### Assignment
Look through the listing and locate every line containing the word "index"; copy those lines.

### The records

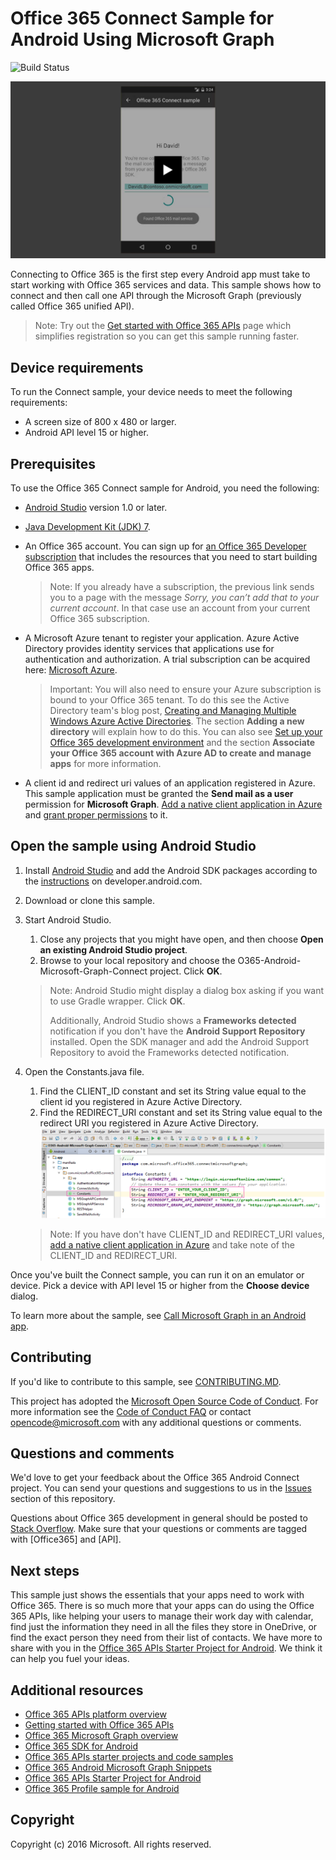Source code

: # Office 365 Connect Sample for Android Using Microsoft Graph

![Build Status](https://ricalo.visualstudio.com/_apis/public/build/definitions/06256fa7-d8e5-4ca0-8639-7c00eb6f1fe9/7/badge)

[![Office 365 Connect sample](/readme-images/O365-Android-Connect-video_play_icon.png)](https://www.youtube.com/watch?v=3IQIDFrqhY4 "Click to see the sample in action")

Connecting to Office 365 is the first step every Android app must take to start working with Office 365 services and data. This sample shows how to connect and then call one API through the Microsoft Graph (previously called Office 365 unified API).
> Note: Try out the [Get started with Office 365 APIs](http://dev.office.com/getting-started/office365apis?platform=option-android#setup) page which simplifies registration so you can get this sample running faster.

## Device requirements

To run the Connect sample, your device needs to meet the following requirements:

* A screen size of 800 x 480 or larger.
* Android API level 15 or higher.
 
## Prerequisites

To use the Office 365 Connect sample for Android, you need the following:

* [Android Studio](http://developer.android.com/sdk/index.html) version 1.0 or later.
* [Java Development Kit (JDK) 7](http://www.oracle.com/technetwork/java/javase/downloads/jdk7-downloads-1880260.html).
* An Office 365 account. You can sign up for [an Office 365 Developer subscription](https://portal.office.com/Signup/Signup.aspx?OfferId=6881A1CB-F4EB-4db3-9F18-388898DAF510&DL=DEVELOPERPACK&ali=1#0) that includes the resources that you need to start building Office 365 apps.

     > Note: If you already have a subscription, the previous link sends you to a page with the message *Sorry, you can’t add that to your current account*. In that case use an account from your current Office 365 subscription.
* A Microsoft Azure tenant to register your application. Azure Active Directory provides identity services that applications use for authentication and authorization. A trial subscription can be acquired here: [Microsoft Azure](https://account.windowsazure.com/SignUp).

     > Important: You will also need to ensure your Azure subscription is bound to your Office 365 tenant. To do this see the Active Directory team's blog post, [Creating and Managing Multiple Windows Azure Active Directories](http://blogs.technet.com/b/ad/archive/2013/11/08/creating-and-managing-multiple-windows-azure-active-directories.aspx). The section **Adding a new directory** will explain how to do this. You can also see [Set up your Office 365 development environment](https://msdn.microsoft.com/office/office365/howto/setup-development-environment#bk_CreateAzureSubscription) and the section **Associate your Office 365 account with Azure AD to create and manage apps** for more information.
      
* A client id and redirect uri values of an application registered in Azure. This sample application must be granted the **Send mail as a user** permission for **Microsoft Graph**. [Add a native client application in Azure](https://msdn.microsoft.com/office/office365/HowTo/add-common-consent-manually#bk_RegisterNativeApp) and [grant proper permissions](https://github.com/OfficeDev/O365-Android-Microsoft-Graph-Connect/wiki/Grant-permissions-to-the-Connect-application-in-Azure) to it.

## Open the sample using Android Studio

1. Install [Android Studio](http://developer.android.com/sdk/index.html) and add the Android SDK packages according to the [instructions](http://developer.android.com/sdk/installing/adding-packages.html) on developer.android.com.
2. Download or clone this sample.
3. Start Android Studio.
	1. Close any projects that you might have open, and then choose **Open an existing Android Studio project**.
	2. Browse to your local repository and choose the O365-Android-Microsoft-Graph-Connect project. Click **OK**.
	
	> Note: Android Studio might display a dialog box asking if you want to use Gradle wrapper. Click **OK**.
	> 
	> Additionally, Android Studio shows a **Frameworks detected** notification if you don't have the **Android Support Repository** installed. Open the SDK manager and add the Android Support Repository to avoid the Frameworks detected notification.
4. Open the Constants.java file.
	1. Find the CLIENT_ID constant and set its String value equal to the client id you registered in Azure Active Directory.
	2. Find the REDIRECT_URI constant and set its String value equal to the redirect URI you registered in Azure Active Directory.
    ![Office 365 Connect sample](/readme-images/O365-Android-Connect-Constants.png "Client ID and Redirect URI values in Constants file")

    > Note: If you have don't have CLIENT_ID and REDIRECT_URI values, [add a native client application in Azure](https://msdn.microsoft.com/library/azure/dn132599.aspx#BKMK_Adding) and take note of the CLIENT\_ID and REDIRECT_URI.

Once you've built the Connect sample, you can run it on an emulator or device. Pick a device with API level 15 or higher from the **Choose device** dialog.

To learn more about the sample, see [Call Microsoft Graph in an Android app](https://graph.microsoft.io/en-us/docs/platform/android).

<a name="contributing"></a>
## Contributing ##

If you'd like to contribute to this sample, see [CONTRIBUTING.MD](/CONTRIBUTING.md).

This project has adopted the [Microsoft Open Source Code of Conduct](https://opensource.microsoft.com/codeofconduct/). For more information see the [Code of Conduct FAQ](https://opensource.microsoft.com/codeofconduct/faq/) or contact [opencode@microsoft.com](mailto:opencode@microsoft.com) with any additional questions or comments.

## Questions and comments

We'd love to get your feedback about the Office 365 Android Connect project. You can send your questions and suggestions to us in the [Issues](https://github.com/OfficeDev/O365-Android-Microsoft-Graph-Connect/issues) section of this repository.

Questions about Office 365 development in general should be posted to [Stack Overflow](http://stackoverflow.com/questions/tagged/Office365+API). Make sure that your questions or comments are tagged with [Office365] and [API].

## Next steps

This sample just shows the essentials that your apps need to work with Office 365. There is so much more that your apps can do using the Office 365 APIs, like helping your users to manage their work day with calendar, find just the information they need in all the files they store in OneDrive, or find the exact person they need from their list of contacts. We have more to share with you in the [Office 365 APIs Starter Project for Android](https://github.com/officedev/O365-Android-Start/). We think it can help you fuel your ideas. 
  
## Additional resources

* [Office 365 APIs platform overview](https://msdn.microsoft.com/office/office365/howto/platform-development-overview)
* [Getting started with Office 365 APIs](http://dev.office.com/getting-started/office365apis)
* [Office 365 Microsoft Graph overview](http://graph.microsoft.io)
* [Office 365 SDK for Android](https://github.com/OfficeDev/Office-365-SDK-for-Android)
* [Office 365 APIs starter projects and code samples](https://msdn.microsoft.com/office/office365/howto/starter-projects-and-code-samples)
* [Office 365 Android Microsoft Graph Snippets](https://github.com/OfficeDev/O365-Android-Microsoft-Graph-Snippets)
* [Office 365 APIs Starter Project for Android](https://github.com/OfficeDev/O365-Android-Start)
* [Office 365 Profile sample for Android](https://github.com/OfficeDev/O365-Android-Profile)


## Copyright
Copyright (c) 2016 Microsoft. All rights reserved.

* * *

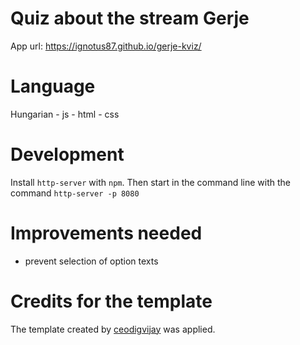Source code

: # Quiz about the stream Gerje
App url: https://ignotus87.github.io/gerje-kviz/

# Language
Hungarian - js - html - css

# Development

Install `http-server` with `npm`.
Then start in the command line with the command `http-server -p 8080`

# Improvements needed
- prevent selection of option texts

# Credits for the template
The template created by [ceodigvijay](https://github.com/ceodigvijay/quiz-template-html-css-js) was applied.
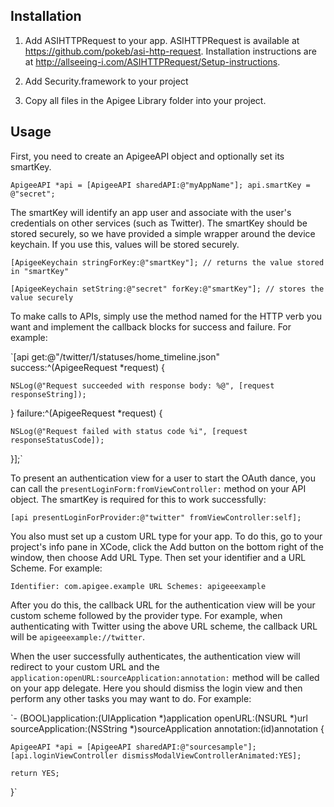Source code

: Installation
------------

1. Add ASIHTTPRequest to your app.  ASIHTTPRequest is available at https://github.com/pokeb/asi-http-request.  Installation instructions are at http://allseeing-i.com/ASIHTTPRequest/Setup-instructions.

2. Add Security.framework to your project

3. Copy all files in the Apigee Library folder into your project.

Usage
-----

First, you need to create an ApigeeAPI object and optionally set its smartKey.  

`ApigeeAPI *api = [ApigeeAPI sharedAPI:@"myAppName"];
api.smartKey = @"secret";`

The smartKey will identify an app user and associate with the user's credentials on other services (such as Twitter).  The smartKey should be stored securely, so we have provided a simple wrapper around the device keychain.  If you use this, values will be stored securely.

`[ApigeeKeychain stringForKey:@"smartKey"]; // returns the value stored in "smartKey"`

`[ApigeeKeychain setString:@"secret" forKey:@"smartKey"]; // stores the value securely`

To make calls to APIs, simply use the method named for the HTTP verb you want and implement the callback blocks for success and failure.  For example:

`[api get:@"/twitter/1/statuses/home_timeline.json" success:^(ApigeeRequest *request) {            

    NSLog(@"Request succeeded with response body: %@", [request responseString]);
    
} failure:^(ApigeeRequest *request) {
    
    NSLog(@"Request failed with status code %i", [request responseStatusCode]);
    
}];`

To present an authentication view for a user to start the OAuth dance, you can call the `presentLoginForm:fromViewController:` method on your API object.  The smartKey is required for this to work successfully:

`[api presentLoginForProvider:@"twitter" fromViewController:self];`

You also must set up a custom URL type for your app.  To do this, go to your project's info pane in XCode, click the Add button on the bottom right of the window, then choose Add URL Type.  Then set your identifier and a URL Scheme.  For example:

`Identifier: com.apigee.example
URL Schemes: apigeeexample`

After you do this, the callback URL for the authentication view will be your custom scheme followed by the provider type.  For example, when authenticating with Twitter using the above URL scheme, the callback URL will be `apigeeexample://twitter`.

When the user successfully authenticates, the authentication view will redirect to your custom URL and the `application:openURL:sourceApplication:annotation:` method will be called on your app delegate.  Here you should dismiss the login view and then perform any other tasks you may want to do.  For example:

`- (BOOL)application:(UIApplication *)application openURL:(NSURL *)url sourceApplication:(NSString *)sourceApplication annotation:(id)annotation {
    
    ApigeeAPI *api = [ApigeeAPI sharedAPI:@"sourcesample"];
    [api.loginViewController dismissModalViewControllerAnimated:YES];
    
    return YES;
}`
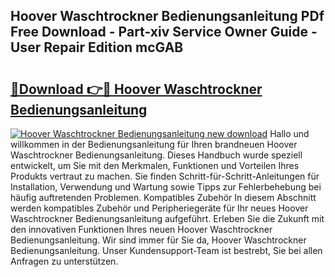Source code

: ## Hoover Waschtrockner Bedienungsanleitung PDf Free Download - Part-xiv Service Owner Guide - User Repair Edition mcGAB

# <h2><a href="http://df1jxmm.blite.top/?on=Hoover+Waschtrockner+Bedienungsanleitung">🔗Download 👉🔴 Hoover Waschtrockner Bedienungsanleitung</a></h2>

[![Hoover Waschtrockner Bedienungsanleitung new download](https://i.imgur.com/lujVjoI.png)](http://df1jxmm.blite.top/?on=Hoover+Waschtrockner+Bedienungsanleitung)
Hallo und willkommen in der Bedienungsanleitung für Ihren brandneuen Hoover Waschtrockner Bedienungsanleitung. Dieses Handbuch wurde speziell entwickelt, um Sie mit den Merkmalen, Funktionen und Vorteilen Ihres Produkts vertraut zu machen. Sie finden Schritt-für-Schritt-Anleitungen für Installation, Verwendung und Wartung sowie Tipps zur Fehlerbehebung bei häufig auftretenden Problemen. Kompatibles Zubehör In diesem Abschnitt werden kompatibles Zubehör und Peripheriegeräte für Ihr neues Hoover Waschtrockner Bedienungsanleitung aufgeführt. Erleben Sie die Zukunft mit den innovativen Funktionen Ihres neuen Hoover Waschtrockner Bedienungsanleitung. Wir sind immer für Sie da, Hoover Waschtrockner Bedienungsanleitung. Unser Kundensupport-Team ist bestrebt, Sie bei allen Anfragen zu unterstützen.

* * *

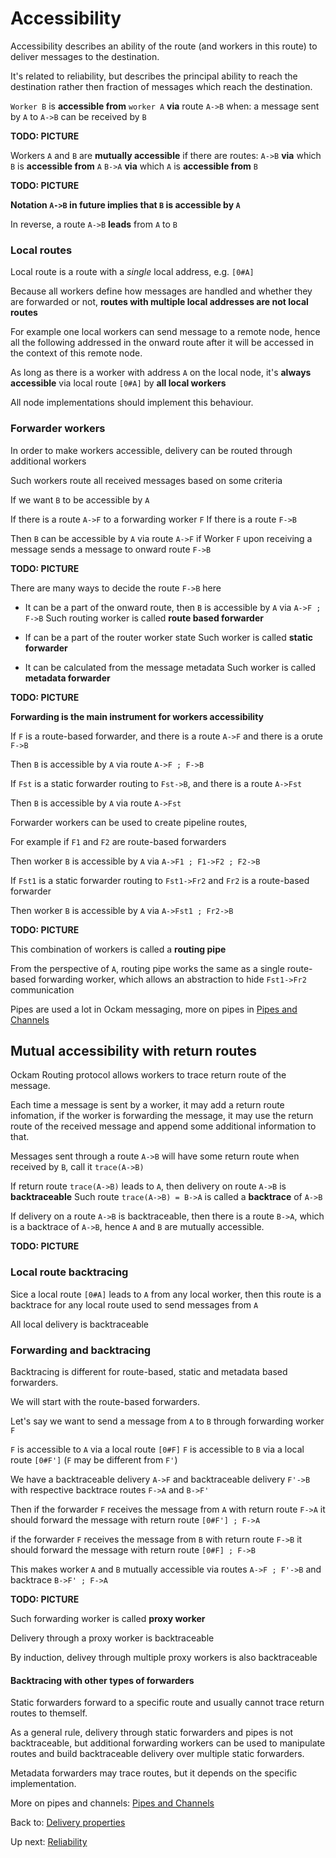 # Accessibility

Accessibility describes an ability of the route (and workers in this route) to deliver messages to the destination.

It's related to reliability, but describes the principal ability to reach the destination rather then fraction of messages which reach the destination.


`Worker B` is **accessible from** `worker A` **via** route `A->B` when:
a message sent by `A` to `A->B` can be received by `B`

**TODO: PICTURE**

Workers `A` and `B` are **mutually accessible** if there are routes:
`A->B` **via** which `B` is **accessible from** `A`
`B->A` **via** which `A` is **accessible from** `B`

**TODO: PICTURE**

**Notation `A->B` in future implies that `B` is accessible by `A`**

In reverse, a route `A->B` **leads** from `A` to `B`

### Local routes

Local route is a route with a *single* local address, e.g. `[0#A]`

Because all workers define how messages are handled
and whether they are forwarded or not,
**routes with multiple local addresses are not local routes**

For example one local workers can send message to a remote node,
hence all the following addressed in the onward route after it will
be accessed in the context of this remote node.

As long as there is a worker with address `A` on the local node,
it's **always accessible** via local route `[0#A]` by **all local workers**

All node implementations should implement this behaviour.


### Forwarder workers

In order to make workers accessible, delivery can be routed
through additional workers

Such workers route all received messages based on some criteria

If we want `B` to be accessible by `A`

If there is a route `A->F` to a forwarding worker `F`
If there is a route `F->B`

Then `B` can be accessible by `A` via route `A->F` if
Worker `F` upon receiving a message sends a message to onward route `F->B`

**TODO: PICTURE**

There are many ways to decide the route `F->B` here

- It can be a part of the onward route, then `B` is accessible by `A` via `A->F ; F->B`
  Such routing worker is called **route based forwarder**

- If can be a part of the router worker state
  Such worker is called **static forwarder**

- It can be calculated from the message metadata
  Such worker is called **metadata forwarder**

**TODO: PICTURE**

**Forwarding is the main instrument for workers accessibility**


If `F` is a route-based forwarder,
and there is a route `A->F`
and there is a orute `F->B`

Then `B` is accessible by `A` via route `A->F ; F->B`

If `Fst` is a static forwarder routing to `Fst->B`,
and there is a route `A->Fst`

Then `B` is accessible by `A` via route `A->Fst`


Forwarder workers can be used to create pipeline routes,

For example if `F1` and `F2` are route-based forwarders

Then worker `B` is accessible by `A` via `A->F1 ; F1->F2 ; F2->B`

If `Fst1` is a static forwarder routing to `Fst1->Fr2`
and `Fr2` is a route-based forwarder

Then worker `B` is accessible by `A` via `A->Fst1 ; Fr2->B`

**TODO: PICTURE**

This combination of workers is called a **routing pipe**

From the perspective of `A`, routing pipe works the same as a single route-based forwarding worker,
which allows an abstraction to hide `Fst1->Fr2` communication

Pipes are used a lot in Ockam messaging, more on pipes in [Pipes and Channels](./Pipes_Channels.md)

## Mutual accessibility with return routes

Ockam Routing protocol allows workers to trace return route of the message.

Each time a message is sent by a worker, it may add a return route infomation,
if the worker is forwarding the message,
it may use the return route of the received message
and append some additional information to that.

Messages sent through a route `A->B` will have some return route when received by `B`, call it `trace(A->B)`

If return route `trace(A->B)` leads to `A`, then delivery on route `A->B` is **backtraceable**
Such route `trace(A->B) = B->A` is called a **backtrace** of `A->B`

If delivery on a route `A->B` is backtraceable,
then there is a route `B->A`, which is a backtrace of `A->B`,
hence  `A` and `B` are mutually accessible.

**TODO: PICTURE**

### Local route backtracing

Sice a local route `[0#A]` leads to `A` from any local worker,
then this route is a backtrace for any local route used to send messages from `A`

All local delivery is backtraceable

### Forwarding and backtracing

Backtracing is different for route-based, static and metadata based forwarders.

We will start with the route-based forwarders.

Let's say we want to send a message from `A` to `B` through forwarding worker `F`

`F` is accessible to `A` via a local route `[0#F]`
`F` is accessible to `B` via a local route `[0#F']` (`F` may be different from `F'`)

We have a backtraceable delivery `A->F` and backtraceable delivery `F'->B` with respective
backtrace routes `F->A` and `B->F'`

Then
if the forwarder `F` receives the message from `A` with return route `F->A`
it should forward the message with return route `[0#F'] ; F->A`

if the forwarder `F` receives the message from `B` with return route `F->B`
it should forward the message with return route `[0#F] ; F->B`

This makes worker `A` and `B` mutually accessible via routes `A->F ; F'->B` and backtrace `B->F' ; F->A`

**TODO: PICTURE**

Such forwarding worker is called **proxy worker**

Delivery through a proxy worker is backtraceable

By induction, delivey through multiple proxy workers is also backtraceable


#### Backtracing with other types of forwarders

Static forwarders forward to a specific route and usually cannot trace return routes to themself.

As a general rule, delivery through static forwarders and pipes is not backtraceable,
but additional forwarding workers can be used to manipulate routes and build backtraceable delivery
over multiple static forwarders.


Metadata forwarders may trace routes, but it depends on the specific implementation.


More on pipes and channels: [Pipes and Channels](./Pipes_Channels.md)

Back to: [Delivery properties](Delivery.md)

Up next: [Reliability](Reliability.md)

### The completed task
* [Android Studio](http://developer.android.com/sdk/index.html) version 1.0 or later.
1. Install [Android Studio](http://developer.android.com/sdk/index.html) and add the Android SDK packages according to the [instructions](http://developer.android.com/sdk/installing/adding-packages.html) on developer.android.com.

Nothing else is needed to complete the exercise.